● Work instructions
Only one stretch of the records below should be repeated. It starts with the line containing "into an electronic" and goes on through the line containing "MARIE CPU. The MARIE CPU controls the interface", exactly as written.

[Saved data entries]
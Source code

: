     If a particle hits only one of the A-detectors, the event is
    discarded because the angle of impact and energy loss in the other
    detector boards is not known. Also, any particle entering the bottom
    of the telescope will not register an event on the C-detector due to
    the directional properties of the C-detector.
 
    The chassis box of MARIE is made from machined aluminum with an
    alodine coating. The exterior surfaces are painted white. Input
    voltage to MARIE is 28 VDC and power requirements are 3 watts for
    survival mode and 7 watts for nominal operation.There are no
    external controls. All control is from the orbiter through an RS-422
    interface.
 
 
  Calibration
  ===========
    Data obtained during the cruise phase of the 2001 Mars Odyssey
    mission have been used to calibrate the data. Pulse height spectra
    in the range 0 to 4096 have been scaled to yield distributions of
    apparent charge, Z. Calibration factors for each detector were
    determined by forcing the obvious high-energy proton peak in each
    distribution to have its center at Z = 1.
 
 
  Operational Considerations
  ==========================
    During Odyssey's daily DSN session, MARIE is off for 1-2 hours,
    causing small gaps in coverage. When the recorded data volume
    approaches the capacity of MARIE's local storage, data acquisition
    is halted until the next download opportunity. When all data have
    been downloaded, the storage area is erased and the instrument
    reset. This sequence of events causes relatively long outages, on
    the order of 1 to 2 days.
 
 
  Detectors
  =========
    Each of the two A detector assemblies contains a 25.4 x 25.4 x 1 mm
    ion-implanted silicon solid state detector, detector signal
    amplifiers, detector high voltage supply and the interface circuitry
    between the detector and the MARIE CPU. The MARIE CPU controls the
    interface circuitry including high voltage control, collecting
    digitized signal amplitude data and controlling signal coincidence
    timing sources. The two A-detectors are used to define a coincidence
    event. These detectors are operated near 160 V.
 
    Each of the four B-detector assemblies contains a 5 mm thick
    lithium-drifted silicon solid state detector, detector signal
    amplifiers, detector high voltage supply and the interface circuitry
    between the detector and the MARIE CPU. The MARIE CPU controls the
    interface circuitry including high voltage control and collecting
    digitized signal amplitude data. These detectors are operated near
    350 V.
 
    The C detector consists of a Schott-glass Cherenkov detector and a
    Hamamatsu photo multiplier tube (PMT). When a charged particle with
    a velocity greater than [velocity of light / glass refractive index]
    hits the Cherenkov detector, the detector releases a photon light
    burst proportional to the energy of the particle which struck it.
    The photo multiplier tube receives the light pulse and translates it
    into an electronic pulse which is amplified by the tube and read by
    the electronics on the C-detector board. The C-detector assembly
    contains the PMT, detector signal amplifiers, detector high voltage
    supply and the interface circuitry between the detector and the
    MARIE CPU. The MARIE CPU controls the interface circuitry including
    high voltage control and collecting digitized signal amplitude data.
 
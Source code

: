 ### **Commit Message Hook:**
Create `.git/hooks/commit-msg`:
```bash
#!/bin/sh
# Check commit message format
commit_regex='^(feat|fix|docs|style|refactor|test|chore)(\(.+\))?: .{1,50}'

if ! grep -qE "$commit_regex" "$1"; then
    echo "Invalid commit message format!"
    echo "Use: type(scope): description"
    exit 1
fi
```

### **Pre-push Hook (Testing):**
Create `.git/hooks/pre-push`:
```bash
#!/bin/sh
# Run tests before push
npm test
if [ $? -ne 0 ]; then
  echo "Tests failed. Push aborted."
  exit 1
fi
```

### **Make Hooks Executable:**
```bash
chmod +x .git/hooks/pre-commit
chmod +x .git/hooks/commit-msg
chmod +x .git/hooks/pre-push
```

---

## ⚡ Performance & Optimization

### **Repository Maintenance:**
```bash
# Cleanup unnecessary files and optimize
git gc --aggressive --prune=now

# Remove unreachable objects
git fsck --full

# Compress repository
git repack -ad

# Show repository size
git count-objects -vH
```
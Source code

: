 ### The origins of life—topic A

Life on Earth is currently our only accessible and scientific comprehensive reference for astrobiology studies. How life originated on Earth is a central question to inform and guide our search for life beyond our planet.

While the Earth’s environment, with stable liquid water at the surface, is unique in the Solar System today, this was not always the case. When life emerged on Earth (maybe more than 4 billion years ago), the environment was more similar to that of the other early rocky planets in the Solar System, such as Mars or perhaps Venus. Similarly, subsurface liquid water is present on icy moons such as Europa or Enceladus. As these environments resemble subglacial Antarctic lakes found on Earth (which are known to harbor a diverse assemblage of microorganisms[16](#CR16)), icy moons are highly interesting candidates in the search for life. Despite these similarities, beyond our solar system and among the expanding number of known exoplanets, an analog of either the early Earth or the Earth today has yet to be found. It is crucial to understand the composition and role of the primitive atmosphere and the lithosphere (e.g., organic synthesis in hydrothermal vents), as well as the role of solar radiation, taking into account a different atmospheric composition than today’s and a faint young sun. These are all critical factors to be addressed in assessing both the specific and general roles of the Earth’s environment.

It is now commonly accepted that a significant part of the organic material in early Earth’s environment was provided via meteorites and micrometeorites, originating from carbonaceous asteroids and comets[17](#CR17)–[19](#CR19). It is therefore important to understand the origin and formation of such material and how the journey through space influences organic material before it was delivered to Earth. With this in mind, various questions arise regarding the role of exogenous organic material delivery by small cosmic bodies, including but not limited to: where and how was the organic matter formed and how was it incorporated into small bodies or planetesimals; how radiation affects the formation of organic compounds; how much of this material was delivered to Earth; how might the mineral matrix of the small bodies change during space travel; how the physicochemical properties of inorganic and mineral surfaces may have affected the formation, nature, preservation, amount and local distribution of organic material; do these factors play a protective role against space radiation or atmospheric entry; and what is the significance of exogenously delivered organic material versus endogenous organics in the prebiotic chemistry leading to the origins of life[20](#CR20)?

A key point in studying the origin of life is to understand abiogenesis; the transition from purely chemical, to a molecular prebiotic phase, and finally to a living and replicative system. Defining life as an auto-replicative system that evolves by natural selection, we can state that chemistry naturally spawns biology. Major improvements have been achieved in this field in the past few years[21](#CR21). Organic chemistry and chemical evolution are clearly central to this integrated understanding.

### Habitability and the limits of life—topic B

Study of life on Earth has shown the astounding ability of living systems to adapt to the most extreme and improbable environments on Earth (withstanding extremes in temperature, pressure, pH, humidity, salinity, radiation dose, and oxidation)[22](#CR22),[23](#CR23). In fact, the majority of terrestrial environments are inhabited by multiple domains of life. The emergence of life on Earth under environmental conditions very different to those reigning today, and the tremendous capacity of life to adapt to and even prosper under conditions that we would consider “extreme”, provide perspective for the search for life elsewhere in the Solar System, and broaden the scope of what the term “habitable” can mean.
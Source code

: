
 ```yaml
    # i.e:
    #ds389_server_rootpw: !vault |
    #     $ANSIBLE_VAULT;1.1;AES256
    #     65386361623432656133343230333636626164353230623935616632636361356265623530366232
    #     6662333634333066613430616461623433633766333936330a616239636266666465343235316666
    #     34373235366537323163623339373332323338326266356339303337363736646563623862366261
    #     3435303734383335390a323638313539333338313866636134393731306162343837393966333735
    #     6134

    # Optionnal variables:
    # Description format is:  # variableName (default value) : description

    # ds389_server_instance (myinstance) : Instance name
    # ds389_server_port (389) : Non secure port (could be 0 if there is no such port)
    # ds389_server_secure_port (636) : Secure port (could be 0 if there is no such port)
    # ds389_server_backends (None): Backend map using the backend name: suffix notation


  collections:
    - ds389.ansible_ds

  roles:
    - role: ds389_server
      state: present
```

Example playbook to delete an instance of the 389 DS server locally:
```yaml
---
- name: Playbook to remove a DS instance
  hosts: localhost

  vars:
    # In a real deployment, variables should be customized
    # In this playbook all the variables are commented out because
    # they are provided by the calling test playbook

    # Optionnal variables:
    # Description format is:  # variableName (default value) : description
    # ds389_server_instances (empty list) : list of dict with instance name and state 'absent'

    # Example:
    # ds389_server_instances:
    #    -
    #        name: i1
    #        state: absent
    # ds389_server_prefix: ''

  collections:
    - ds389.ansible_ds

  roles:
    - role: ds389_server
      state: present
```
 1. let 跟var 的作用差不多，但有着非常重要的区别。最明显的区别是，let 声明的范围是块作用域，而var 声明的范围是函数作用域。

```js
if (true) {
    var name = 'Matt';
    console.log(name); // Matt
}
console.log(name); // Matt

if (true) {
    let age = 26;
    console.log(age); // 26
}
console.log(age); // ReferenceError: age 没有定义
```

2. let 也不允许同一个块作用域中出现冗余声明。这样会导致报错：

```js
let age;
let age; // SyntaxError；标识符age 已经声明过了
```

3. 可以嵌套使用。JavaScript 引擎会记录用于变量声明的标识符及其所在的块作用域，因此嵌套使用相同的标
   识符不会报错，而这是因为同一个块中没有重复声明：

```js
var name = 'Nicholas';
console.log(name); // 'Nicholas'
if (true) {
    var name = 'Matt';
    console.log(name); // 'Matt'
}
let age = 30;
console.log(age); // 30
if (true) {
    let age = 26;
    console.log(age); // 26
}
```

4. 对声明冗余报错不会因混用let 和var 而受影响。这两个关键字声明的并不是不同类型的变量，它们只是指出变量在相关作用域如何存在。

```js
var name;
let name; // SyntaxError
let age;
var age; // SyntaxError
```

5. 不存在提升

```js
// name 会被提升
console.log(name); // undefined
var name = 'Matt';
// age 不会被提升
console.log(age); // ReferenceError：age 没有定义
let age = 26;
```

● Solution to this problem
    into an electronic pulse which is amplified by the tube and read by
    the electronics on the C-detector board. The C-detector assembly
    contains the PMT, detector signal amplifiers, detector high voltage
    supply and the interface circuitry between the detector and the
    MARIE CPU. The MARIE CPU controls the interface circuitry including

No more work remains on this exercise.